# Making lemonade



## Beserker786 (3/10/18)

Hi Guys, so I got a whole lot of fruit flavors and lemon and sugar, though I don't have the lemonade concentrate. As far as I understand, lemonade is a mix of sweet and lemon, so I'm planning to mix a few lemonades, and wondered if there is anything to consider when mixing them in terms of lemon to sugar ratio + fruit. I got blackcurrant, pineapple, raspberry, mango, naartjie that I want to make lemonades with.

Thanks

Reactions: Like 1


----------



## Slick (3/10/18)

Beserker786 said:


> Hi Guys, so I got a whole lot of fruit flavors and lemon and sugar, though I don't have the lemonade concentrate. As far as I understand, lemonade is a mix of sweet and lemon, so I'm planning to mix a few lemonades, and wondered if there is anything to consider when mixing them in terms of lemon to sugar ratio + fruit. I got blackcurrant, pineapple, raspberry, mango, naartjie that I want to make lemonades with.
> 
> Thanks


Try LA Lemonade at 5% and Cap super sweet at 0.5% to get you started

Reactions: Like 1


----------



## Beserker786 (3/10/18)

Slick said:


> Try LA Lemonade at 5% and Cap super sweet at 0.5% to get you started


Thanks, I understand that I could use the lemonade concentrate, but I don't have that, and rather have lemon. Can I mix lemon and sweetener to get lemonade? or will it not work?

edit: typos

Reactions: Like 1


----------



## RichJB (3/10/18)

It depends on the lemon. Some could register as quite dry or candyish instead of a beverage. A small amount like 0.25% of Inw Cactus or 0.5% of FA Pear could add juiciness and help to sell it as lemonade. 

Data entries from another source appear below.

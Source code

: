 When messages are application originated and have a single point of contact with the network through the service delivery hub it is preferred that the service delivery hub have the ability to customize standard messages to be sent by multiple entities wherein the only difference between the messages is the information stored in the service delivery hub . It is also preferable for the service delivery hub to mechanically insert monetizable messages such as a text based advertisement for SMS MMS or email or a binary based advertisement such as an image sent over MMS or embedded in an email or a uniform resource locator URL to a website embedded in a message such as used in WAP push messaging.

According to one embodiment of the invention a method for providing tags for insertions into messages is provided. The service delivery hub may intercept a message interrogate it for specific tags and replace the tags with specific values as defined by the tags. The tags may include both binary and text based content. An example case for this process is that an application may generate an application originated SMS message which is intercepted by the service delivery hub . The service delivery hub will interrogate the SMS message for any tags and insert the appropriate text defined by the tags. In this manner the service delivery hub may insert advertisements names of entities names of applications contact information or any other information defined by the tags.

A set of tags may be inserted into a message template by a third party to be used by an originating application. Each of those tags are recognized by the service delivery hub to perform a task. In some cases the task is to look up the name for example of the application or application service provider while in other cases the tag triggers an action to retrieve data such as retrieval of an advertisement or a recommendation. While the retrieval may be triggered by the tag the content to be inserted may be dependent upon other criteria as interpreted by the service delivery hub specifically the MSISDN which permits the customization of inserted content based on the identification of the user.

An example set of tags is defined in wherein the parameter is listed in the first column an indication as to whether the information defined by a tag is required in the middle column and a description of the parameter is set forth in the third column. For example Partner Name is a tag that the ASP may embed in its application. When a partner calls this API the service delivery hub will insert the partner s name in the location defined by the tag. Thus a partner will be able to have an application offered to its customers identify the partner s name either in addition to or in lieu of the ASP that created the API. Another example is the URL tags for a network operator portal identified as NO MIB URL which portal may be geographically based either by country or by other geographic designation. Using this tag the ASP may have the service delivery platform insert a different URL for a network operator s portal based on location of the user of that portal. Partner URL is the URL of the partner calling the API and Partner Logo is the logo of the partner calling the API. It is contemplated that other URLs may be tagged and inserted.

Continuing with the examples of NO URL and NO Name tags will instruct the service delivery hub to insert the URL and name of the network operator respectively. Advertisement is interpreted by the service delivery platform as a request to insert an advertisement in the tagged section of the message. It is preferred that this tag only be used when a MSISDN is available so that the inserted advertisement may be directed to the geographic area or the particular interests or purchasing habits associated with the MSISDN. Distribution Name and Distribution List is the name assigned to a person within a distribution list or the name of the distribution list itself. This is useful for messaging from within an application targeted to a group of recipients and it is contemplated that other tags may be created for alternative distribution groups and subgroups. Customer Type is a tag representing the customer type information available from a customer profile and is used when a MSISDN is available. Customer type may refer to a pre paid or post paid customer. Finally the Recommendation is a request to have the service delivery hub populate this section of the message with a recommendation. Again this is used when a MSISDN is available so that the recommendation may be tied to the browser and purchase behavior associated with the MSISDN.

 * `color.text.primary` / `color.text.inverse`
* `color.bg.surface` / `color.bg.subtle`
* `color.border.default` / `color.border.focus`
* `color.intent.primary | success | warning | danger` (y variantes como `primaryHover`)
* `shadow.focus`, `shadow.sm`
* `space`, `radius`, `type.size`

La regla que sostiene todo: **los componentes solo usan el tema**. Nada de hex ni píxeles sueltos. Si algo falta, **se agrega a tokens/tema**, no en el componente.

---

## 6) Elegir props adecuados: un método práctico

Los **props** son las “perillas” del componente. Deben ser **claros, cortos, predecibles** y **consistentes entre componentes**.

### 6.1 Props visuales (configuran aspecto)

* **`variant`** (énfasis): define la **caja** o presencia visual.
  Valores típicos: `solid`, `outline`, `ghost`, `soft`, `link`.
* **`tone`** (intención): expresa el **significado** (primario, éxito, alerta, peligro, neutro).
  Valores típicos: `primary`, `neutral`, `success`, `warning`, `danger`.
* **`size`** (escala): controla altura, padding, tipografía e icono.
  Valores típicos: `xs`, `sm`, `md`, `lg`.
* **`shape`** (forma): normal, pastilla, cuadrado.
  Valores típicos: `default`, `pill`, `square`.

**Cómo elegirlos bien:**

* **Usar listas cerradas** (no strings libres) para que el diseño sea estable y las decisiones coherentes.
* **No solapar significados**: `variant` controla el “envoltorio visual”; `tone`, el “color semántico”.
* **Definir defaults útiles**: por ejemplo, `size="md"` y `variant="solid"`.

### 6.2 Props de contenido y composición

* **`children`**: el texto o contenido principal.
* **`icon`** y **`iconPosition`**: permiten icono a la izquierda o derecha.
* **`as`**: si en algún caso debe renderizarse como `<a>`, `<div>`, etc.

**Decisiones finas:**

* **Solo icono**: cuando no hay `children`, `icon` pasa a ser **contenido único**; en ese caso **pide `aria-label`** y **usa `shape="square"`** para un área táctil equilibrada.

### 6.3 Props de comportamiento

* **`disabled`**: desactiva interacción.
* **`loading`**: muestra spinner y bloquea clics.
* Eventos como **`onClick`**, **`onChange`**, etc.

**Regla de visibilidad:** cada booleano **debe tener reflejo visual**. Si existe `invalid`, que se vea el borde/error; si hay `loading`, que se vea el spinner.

You can't follow a generic lemon:fruit ratio because your fruits will have differing potency. You could have a weakish lemon like Cap Lemon Lime or a very potent one like Inw Lemon Mix. And then your accent fruits will have differing potency too. The blackcurrants (presumably you have FA or Inw) will be strong, pineapples like Cap Golden or Inw are quite weak. So you would have to adjust the balance on a case by case basis to get the ratio between lemon base and fruit top note where you want it. 

Ditto with sweetness. Some lemons and fruits have natural sweetness, others are more on the tart side. So it will again depend on the concentrates used and your palate.

If you want a detailed overview of the lemonades available, Noted covered Lemonades a couple of weeks ago. Executive summary: go for FW Lemonade.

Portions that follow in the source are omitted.